What to do when NFL teams lose (a lot)
This weekend marked the opening of the NFL season and I am reminded by the shortcomings in the Tampa Bay Buccaneers. I see a lot of brand marketing for the Bucs around the Bay Area – especially because my commute for the past five and a half years has included driving past the stadium twice daily. I see the billboards, I see the bright lights, I see the empty seats. And then not much changes on gameday regarding empty seats.
One of the greatest issues facing Bucs attendance is the fact that the stadium is outdoors (or rather, not domed or climate-controlled). As a result, the games are often played in the sweltering heat. The 2019-20 home opener versus the 49ers was no exception. The heat index was well over 100 degrees Farenheight at kick-off (not that it cooled down as the game progressed, either). What self-respecting person wants to sit in that weather, also likely under direct sun, and watch the home team lose while eating crappy, over priced food?
There is probably no affordable solution to this issue. It is a result of poor city planning. The heat continues well into winter in Tampa, with few games likely to be played in weather below 80 degrees.
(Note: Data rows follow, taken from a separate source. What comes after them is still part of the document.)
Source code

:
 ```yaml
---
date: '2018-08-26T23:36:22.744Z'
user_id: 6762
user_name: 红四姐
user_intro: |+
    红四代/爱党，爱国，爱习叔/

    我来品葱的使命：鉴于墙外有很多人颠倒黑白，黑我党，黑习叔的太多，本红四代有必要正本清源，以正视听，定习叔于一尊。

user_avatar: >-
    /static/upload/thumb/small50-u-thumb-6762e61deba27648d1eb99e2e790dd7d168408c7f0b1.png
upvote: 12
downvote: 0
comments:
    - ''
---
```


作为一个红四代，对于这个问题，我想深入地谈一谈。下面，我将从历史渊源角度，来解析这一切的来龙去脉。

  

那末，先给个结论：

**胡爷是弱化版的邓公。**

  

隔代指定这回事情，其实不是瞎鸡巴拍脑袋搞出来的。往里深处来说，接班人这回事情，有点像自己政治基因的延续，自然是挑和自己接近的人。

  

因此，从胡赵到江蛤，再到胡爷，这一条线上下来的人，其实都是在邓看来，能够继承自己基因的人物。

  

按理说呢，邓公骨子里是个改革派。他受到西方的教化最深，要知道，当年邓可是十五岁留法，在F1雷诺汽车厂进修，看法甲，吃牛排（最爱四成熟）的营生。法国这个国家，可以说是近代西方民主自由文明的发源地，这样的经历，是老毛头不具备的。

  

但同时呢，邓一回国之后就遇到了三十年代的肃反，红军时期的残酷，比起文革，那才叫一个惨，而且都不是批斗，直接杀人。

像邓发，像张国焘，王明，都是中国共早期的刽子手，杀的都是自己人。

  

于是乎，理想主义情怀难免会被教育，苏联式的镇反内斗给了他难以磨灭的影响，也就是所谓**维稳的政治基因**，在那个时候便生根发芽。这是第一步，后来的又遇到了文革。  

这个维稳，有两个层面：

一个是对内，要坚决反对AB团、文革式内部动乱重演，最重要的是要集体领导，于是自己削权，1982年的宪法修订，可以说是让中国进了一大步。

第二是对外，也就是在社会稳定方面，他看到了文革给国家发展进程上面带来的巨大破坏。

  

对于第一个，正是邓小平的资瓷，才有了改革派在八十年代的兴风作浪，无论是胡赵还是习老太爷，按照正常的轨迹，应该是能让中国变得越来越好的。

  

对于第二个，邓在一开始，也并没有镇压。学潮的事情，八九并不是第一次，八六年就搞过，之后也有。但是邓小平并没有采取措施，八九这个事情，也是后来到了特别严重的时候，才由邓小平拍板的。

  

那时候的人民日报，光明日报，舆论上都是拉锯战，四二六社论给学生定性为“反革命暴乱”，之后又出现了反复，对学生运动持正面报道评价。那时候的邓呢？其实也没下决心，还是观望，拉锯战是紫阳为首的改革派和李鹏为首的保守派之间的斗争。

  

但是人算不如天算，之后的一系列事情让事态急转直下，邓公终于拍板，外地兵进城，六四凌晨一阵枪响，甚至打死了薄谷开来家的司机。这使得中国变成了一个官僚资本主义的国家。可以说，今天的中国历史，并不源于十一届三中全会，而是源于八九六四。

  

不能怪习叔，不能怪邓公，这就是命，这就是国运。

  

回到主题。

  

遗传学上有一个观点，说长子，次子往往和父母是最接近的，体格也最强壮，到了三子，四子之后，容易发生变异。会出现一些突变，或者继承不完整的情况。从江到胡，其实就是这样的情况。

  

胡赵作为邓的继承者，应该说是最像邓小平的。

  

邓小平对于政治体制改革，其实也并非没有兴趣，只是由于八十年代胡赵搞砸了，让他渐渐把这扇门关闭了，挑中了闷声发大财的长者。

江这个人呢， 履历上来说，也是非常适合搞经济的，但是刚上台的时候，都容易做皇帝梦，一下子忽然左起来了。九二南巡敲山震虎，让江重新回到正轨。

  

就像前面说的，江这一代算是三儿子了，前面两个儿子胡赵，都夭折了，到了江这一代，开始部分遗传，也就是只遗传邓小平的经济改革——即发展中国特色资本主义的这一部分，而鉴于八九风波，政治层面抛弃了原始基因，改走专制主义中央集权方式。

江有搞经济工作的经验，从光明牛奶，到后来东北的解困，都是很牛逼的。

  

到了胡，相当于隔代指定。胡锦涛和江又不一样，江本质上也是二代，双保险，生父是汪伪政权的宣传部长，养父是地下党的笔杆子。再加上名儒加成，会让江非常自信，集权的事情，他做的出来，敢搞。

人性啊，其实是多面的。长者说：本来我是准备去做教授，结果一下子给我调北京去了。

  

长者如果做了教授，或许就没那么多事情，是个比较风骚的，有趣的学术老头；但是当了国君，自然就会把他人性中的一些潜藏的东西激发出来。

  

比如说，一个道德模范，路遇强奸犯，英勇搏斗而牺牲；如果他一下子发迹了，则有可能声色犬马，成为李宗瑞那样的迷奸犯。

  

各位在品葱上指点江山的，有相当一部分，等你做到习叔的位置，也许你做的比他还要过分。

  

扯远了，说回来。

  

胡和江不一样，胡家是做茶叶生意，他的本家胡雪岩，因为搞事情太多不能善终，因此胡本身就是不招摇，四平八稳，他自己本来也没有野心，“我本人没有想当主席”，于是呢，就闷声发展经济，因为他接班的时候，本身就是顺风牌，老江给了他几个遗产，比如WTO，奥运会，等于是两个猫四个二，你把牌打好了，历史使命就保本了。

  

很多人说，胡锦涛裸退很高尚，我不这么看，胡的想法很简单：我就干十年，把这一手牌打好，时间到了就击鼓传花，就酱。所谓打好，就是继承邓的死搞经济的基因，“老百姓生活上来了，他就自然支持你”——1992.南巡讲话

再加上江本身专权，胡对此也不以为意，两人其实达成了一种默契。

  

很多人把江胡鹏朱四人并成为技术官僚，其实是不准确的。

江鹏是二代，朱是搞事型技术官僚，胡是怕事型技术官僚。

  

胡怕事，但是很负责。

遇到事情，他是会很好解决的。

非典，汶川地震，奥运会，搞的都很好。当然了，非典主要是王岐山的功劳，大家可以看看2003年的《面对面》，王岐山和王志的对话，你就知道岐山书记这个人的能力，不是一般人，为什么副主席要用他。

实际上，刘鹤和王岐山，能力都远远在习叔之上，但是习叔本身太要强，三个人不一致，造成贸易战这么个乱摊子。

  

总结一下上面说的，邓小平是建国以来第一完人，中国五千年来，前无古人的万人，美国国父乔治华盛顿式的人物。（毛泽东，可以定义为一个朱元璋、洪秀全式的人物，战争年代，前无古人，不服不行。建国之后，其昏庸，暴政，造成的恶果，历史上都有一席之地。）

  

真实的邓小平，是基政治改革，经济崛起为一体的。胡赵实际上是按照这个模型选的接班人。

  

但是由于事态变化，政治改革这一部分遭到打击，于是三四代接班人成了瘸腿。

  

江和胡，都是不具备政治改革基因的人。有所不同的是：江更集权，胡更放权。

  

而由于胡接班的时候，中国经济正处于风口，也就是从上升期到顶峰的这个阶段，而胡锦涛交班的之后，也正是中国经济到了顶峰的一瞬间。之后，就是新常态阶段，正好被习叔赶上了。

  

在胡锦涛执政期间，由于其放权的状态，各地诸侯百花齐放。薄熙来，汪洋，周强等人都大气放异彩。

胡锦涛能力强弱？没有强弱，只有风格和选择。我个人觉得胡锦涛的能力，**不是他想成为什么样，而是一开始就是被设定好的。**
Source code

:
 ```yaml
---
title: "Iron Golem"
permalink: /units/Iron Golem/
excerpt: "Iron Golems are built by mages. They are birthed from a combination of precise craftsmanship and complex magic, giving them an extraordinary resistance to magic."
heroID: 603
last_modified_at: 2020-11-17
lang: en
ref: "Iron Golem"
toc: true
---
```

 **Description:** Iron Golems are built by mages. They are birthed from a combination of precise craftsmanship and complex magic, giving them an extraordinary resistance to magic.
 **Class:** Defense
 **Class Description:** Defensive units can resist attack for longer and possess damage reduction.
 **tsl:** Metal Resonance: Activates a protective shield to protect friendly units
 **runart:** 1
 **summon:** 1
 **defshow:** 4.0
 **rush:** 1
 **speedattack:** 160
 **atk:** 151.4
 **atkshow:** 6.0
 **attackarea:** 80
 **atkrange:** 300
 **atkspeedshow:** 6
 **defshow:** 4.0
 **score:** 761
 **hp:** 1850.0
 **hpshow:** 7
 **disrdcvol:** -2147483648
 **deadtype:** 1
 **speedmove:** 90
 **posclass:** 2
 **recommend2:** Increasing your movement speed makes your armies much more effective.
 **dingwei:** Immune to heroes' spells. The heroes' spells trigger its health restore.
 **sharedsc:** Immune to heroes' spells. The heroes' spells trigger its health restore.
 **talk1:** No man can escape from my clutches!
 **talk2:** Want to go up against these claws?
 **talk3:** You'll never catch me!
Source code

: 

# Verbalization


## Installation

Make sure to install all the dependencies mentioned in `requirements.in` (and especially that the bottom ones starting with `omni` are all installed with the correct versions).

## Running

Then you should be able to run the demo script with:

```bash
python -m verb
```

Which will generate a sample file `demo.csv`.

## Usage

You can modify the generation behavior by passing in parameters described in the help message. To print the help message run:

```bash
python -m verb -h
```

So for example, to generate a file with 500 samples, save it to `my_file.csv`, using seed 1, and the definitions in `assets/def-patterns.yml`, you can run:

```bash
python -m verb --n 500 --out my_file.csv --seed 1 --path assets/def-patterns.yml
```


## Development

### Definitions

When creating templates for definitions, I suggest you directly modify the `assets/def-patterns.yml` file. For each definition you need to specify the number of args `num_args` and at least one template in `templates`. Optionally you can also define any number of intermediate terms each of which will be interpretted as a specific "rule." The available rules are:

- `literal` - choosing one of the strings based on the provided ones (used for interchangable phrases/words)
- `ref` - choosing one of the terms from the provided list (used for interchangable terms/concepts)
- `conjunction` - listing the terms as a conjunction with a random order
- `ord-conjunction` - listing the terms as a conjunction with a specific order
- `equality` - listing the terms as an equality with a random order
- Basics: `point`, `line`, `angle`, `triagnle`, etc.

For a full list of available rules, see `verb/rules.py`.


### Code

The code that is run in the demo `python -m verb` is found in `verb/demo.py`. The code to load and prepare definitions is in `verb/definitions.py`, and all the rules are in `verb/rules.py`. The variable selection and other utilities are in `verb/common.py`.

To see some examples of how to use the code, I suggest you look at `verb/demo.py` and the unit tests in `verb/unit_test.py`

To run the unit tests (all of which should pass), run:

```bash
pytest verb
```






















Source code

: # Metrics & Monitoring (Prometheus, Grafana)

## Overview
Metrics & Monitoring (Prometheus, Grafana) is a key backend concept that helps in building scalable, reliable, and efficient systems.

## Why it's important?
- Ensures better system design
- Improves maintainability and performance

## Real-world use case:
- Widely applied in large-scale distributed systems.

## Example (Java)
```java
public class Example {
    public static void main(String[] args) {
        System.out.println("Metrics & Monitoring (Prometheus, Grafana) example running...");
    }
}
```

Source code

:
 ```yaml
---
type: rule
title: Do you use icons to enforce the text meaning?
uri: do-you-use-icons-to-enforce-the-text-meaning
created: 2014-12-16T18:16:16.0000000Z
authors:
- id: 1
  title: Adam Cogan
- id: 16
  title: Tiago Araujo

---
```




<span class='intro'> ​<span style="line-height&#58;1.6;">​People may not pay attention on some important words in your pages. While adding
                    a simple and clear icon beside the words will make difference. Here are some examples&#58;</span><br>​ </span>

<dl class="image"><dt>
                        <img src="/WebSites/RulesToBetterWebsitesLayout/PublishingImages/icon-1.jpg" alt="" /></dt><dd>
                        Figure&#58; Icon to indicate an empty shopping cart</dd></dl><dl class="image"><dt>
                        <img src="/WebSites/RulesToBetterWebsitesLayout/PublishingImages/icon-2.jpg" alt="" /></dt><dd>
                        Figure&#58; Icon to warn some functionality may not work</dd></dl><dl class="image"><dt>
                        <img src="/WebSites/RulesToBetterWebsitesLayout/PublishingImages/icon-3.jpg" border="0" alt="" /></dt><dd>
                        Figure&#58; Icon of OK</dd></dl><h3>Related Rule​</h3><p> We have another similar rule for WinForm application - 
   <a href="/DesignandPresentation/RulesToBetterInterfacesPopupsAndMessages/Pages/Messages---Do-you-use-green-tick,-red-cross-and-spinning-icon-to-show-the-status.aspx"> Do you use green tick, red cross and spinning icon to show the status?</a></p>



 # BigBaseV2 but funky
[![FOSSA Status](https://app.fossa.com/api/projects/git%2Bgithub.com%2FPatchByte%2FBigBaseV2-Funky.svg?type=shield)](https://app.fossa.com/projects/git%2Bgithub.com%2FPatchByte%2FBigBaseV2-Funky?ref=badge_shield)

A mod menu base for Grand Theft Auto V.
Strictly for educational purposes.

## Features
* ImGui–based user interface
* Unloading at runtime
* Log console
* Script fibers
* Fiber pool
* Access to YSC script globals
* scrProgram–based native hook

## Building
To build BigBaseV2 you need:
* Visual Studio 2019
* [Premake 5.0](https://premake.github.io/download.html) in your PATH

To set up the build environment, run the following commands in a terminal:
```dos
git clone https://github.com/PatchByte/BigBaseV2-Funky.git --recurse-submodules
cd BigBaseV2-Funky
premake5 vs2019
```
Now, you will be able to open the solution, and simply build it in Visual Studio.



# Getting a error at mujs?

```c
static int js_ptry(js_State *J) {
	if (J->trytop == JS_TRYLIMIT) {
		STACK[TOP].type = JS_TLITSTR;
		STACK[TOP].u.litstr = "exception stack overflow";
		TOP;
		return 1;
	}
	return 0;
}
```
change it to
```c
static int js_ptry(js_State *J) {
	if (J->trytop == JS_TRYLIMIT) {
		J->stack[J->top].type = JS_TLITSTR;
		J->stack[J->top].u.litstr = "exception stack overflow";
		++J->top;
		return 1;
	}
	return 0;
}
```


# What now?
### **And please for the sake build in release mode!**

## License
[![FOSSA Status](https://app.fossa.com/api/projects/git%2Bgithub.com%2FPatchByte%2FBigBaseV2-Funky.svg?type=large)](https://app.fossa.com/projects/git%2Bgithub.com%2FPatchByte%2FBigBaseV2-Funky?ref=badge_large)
Tampa Bay is also known as the lightning capital of the world, so there is also a rain and lightning issue that affects games from time to time, especially in September.
Tampa’s published attendance is typically averaging in the bottom five among all NFL teams at around 60,000. However, there are several thousand seats unfilled every game and tickets can be had for $20-$40 for every home game with a few exceptions like when the Patriots or Giants come to town. I would opine that the average number of people through the gates is typically about 30,000 to 50,000 – far less than the published figures.
My suggestion is that the Bucs should not charge for tickets, for starters – especially on days they lose. On the way out, you can trade your losing ticket in for a new ticket for the next home game. Give the season ticket holders credits for food or additional games.
Next, charge just $1 for a hotdog, small soda, small beer, popcorn, peanuts, etc., until they win a home game. Then double the price to $2 after a win. Or, give ever one who purchases a ticket, $20-$40 in “face value” food vouchers.
It’s time to start rewarding people for attending these games. It is also time that the Buccs work harder at winning – both on the field against opponents, and off the field, with fans.